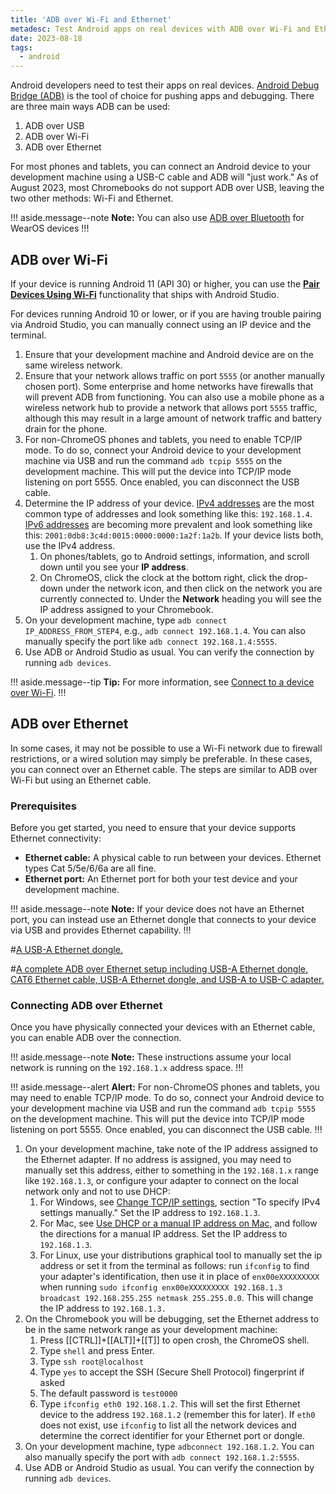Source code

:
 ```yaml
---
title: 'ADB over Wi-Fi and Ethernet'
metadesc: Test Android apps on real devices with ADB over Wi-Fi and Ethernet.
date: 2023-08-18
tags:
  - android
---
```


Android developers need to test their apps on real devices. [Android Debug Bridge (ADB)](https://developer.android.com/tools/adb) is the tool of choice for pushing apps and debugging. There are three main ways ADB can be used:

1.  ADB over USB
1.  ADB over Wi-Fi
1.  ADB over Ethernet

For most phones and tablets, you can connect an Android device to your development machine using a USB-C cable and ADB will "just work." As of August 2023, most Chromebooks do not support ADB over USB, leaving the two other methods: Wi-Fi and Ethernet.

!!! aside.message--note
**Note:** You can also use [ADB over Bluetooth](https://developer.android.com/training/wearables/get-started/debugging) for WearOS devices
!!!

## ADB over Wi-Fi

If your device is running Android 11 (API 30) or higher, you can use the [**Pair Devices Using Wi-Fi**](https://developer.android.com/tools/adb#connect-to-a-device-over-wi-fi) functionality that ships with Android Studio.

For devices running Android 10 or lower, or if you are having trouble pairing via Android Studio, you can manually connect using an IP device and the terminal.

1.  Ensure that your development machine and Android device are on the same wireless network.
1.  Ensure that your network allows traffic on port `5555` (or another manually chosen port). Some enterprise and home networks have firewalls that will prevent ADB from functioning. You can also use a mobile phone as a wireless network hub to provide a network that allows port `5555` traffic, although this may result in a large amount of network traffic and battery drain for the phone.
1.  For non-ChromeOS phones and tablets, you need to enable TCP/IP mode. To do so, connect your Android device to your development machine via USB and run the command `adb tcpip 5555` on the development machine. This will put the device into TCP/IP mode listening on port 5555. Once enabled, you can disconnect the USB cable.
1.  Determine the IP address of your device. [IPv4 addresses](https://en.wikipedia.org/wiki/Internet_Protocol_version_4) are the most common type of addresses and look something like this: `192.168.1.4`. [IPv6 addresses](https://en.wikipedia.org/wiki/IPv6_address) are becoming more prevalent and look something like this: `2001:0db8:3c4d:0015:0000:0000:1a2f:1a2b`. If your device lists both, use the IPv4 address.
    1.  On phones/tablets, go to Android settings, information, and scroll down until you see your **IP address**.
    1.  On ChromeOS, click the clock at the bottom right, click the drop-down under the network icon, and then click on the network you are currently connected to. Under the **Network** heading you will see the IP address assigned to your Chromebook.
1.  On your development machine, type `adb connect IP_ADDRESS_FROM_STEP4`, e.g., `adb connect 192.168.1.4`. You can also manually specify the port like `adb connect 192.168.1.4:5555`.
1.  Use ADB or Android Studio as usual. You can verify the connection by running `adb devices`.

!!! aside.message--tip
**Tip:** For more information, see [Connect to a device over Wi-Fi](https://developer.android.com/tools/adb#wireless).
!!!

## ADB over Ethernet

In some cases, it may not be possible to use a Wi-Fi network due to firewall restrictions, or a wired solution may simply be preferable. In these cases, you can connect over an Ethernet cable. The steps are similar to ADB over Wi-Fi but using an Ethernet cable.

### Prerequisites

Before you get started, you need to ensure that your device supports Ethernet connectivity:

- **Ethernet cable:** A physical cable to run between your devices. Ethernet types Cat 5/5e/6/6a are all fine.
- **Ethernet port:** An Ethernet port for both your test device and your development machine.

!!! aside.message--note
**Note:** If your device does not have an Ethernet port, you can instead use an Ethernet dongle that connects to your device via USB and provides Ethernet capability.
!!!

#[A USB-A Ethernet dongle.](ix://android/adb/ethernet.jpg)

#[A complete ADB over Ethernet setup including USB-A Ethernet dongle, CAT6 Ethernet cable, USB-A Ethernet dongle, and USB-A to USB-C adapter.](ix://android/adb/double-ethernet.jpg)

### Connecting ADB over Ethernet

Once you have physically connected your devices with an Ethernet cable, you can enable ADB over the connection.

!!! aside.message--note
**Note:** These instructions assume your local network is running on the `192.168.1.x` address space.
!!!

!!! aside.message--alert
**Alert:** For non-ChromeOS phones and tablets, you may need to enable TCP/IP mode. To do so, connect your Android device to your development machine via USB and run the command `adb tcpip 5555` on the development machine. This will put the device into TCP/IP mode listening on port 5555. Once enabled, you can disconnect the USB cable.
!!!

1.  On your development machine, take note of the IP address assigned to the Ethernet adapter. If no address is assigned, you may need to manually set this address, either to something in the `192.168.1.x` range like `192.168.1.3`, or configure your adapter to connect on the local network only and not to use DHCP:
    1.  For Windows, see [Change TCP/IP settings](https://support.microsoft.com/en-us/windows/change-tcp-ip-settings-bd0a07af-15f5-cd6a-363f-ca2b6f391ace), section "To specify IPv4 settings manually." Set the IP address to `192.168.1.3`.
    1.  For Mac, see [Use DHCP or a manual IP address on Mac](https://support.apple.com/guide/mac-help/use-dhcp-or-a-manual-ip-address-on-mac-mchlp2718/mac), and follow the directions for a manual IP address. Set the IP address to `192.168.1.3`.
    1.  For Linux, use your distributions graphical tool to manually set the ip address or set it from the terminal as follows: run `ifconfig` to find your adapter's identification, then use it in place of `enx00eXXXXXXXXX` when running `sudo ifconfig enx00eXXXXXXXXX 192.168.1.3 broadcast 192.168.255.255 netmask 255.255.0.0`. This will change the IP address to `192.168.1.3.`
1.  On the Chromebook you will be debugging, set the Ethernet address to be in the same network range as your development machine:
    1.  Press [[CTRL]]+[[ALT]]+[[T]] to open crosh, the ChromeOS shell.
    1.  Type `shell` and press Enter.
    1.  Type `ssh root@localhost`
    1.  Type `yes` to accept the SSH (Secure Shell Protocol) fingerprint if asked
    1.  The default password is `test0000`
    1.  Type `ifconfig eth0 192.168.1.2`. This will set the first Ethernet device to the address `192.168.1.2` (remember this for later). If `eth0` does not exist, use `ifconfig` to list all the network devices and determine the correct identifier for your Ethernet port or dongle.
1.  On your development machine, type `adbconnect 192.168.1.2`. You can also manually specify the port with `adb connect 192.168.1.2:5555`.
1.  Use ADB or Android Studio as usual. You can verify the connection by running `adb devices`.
_ _ _
# What you have to do
Look through the records and copy down every line that holds "into".

# Exercise response
1.  For non-ChromeOS phones and tablets, you need to enable TCP/IP mode. To do so, connect your Android device to your development machine via USB and run the command `adb tcpip 5555` on the development machine. This will put the device into TCP/IP mode listening on port 5555. Once enabled, you can disconnect the USB cable.
**Alert:** For non-ChromeOS phones and tablets, you may need to enable TCP/IP mode. To do so, connect your Android device to your development machine via USB and run the command `adb tcpip 5555` on the development machine. This will put the device into TCP/IP mode listening on port 5555. Once enabled, you can disconnect the USB cable.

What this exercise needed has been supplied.